BEGIN DATA RECORDS

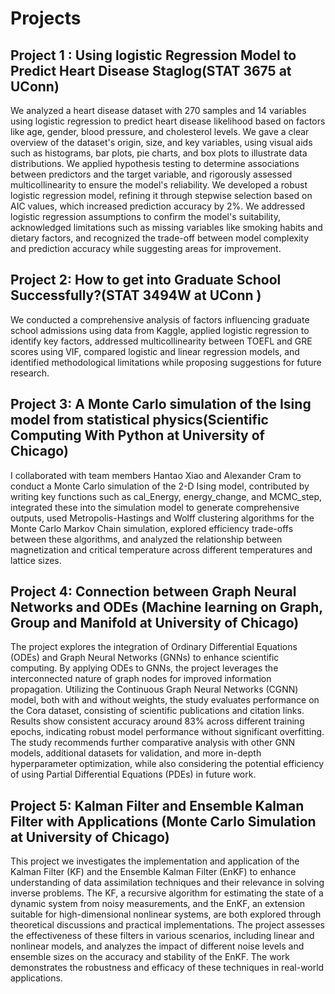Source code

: # Projects

## Project 1 : Using logistic Regression Model to Predict Heart Disease Staglog(STAT 3675 at UConn)

We analyzed a heart disease dataset with 270 samples and 14 variables using logistic regression to predict heart disease likelihood based on factors like age, gender, blood pressure, and cholesterol levels. We gave a clear overview of the dataset's origin, size, and key variables, using visual aids such as histograms, bar plots, pie charts, and box plots to illustrate data distributions. We applied hypothesis testing to determine associations between predictors and the target variable, and rigorously assessed multicollinearity to ensure the model's reliability. We developed a robust logistic regression model, refining it through stepwise selection based on AIC values, which increased prediction accuracy by 2%. We addressed logistic regression assumptions to confirm the model's suitability, acknowledged limitations such as missing variables like smoking habits and dietary factors, and recognized the trade-off between model complexity and prediction accuracy while suggesting areas for improvement.

## Project 2: How to get into Graduate School Successfully?(STAT 3494W at UConn )
We conducted a comprehensive analysis of factors influencing graduate school admissions using data from Kaggle, applied logistic regression to identify key factors, addressed multicollinearity between TOEFL and GRE scores using VIF, compared logistic and linear regression models, and identified methodological limitations while proposing suggestions for future research.


## Project 3: A Monte Carlo simulation of the Ising model from statistical physics(Scientific Computing With Python at University of Chicago) 

I collaborated with team members Hantao Xiao and Alexander Cram to conduct a Monte Carlo simulation of the 2-D Ising model, contributed by writing key functions such as cal_Energy, energy_change, and MCMC_step, integrated these into the simulation model to generate comprehensive outputs, used Metropolis-Hastings and Wolff clustering algorithms for the Monte Carlo Markov Chain simulation, explored efficiency trade-offs between these algorithms, and analyzed the relationship between magnetization and critical temperature across different temperatures and lattice sizes.

## Project 4: Connection between Graph Neural Networks and ODEs (Machine learning on Graph, Group and Manifold at University of Chicago)

The project explores the integration of Ordinary Differential Equations (ODEs) and Graph Neural Networks (GNNs) to enhance scientific computing. By applying ODEs to GNNs, the project leverages the interconnected nature of graph nodes for improved information propagation. Utilizing the Continuous Graph Neural Networks (CGNN) model, both with and without weights, the study evaluates performance on the Cora dataset, consisting of scientific publications and citation links. Results show consistent accuracy around 83% across different training epochs, indicating robust model performance without significant overfitting. The study recommends further comparative analysis with other GNN models, additional datasets for validation, and more in-depth hyperparameter optimization, while also considering the potential efficiency of using Partial Differential Equations (PDEs) in future work.



## Project 5: Kalman Filter and Ensemble Kalman Filter with Applications (Monte Carlo Simulation at University of Chicago)

This project we investigates the implementation and application of the Kalman Filter (KF) and the Ensemble Kalman Filter (EnKF) to enhance understanding of data assimilation techniques and their relevance in solving inverse problems. The KF, a recursive algorithm for estimating the state of a dynamic system from noisy measurements, and the EnKF, an extension suitable for high-dimensional nonlinear systems, are both explored through theoretical discussions and practical implementations. The project assesses the effectiveness of these filters in various scenarios, including linear and nonlinear models, and analyzes the impact of different noise levels and ensemble sizes on the accuracy and stability of the EnKF. The work demonstrates the robustness and efficacy of these techniques in real-world applications.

END DATA RECORDS

* [TASK INSTRUCTIONS]
Read through the entries and copy every line that includes "UConn".

* [EXERCISE OUTPUT]
## Project 1 : Using logistic Regression Model to Predict Heart Disease Staglog(STAT 3675 at UConn)
## Project 2: How to get into Graduate School Successfully?(STAT 3494W at UConn )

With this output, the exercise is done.